Treatment is tailored for the patient depending on what they can tolerate, what they want, what their particular problem is, and what their goals are in the next three months, three years and 30 years, Shah said. Here are the options he discusses with patients:

  • Lifestyle treatments: If the patient’s pulsatile tinnitus is caused by high blood pressure or obesity, lowering blood pressure through exercising, eating a low-sodium diet, medication, and losing weight can reduce or stop the symptoms. For some, this can be tricky: “When you tell them, ‘You have to lose 30 pounds for this sound to go away,’ some people have a hard time doing that,” Shah said. “And some people lose 30 pounds and gain it right back.” Injectable GLP-1 medications can help some lose weight and maintain weight loss.
  • Cognitive-behavioral therapy: For some patients, it isn’t medically necessary to treat their pulsatile tinnitus. They can ignore it or learn new ways to cope through cognitive-behavioral therapy.
  • Sound therapy: Some ENT doctors are testing an audiological treatment that cancels out the sound a patient hears by playing a different sound in their ear — sort of like how noise-canceling headphones work. This treatment is not widely available yet.

What are the surgical options for pulsatile tinnitus?

If the nonsurgical options have been tried or surgical is deemed to be the best move:

  • Same-day surgery: Surgery aims to remove the turbulent blood flow from around the inner ear.
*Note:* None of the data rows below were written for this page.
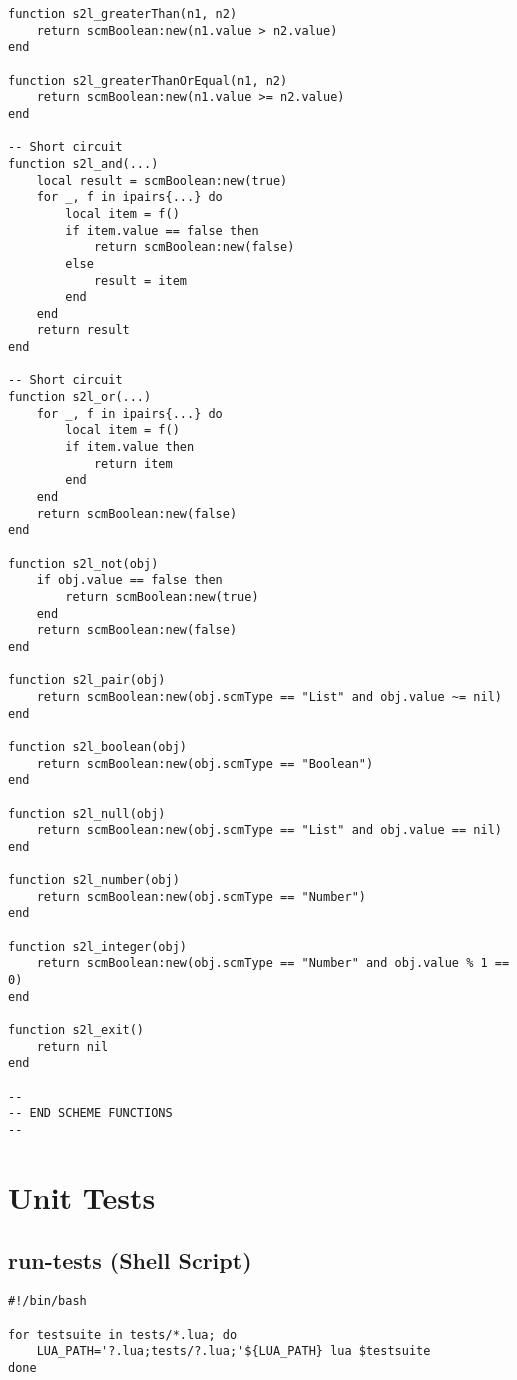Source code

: \begin{verbatim}
function s2l_greaterThan(n1, n2)
    return scmBoolean:new(n1.value > n2.value)
end

function s2l_greaterThanOrEqual(n1, n2)
    return scmBoolean:new(n1.value >= n2.value)
end

-- Short circuit
function s2l_and(...)
    local result = scmBoolean:new(true)
    for _, f in ipairs{...} do
        local item = f()
        if item.value == false then
            return scmBoolean:new(false)
        else
            result = item
        end
    end
    return result
end

-- Short circuit
function s2l_or(...)
    for _, f in ipairs{...} do
        local item = f()
        if item.value then
            return item
        end
    end
    return scmBoolean:new(false)
end

function s2l_not(obj)
    if obj.value == false then
        return scmBoolean:new(true)
    end
    return scmBoolean:new(false)
end

function s2l_pair(obj)
    return scmBoolean:new(obj.scmType == "List" and obj.value ~= nil)
end

function s2l_boolean(obj)
    return scmBoolean:new(obj.scmType == "Boolean")
end

function s2l_null(obj)
    return scmBoolean:new(obj.scmType == "List" and obj.value == nil)
end

function s2l_number(obj)
    return scmBoolean:new(obj.scmType == "Number")
end

function s2l_integer(obj)
    return scmBoolean:new(obj.scmType == "Number" and obj.value % 1 == 0)
end

function s2l_exit()
    return nil
end

--
-- END SCHEME FUNCTIONS
--
\end{verbatim}


\section{Unit Tests}
\subsection{run-tests (Shell Script)}
\begin{verbatim}
#!/bin/bash

for testsuite in tests/*.lua; do
    LUA_PATH='?.lua;tests/?.lua;'${LUA_PATH} lua $testsuite
done
\end{verbatim}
For patients who have a narrowed or enlarged vein or artery next to their inner ear, a surgeon can “unkink the hose” (change the flow of blood), then put a stent inside to “keep the hose from kinking again.” This is a minimally invasive surgery called “venous sinus stenting.” It is performed as a same-day procedure, meaning that the patient comes in the morning, gets the procedure done, and goes home later that day.
  • More intense surgery: There are surgical options for patients whose symptoms are due to a vascular malformation, arteriovenous fistulas or aneurysm, too — but it's no longer a one-day surgery and has a different risk profile. Still, the surgery itself is quick and patients are usually discharged the next day, Shah said, adding, “I understand the trepidation. But I consider this almost like a minor procedure, and the impact is so big.” Recommended surgery may be called “embolization,” “surgical occlusion,” or “stereotactic radiosurgery.”
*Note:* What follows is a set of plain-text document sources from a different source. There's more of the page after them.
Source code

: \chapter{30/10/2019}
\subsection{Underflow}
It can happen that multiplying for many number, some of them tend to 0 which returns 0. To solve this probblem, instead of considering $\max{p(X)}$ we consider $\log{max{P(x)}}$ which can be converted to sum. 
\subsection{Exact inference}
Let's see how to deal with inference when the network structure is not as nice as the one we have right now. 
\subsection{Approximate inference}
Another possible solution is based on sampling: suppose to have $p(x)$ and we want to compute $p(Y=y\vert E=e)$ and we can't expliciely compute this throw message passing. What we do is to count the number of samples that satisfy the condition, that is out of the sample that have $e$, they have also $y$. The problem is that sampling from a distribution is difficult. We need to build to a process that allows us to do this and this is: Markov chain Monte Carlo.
Whether they needed same-day surgery or a slightly more-intense surgery, patients share one thing in common: Their emotional response.

“The treatment is usually immediate — so when they wake up from anesthesia, they don't hear a sound,” Shah said. “They start crying, because it's been years since they have ever heard silence.”
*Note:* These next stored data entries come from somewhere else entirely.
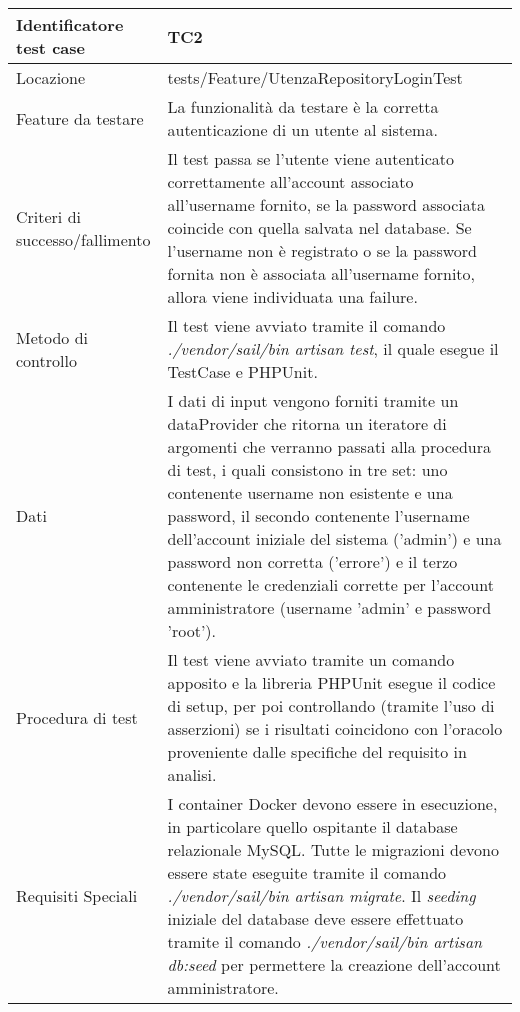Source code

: \begin{tabular}{|| l | p{25em} ||} 
	\hline
	Identificatore test case & TC2\\
	\hline
	Locazione & tests/Feature/UtenzaRepositoryLoginTest\\
	\hline
	Feature da testare & La funzionalità da testare è la corretta autenticazione di un utente al sistema.\\
	\hline
	Criteri di successo/fallimento & Il test passa se l'utente viene autenticato correttamente all'account associato all'username fornito, se la password associata coincide con quella salvata nel database. Se l'username non è registrato o se la password fornita non è associata all'username fornito, allora viene individuata una failure.\\
	\hline
	Metodo di controllo & Il test viene avviato tramite il comando \emph{./vendor/sail/bin artisan test}, il quale esegue il TestCase e PHPUnit.\\
	\hline
	Dati & I dati di input vengono forniti tramite un dataProvider che ritorna un iteratore di argomenti che verranno passati alla procedura di test, i quali consistono in tre set: uno contenente username non esistente e una password, il secondo contenente l'username dell'account iniziale del sistema ('admin') e una password non corretta ('errore') e il terzo contenente le credenziali corrette per l'account amministratore (username 'admin' e password 'root').\\
	\hline
	Procedura di test & Il test viene avviato tramite un comando apposito e la libreria PHPUnit esegue il codice di setup, per poi controllando (tramite l'uso di asserzioni) se i risultati coincidono con l'oracolo proveniente dalle specifiche del requisito in analisi.\\
	\hline
	Requisiti Speciali & I container Docker devono essere in esecuzione, in particolare quello ospitante il database relazionale MySQL. Tutte le migrazioni devono essere state eseguite tramite il comando \emph{./vendor/sail/bin artisan migrate}. Il \emph{seeding} iniziale del database deve essere effettuato tramite il comando \emph{./vendor/sail/bin artisan db:seed} per permettere la creazione dell'account amministratore.\\
	\hline
\end{tabular}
Being able to quiet the unwanted noise and help patients better hear the sounds they want to hear “makes my work very meaningful,” Shah said. “I may not fully know what they’ve experienced for so many years, but it’s gratifying to see them get relief.”

Why Dr. Shah came to Novant Health

Dr. Kevin Shah completed a residency in neurological surgery and a fellowship in endovascular neurosurgery at the Zucker School of Medicine at Hofstra University on Long Island, New York. Along the way, he trained at one of the busiest tinnitus centers in the northeast and participated in more than 50 clinical studies.

When it was time to build his own practice, he was drawn to Novant Health because "there was a really potent and genuine spirit of compassion and collaboration here,” Shah said. “And when it comes to medicine and patients' lives, that's the foundation: You have to start with providers who are compassionate and work well with other people and with their patients. Then the knowledge, skill and everything else comes naturally out of that."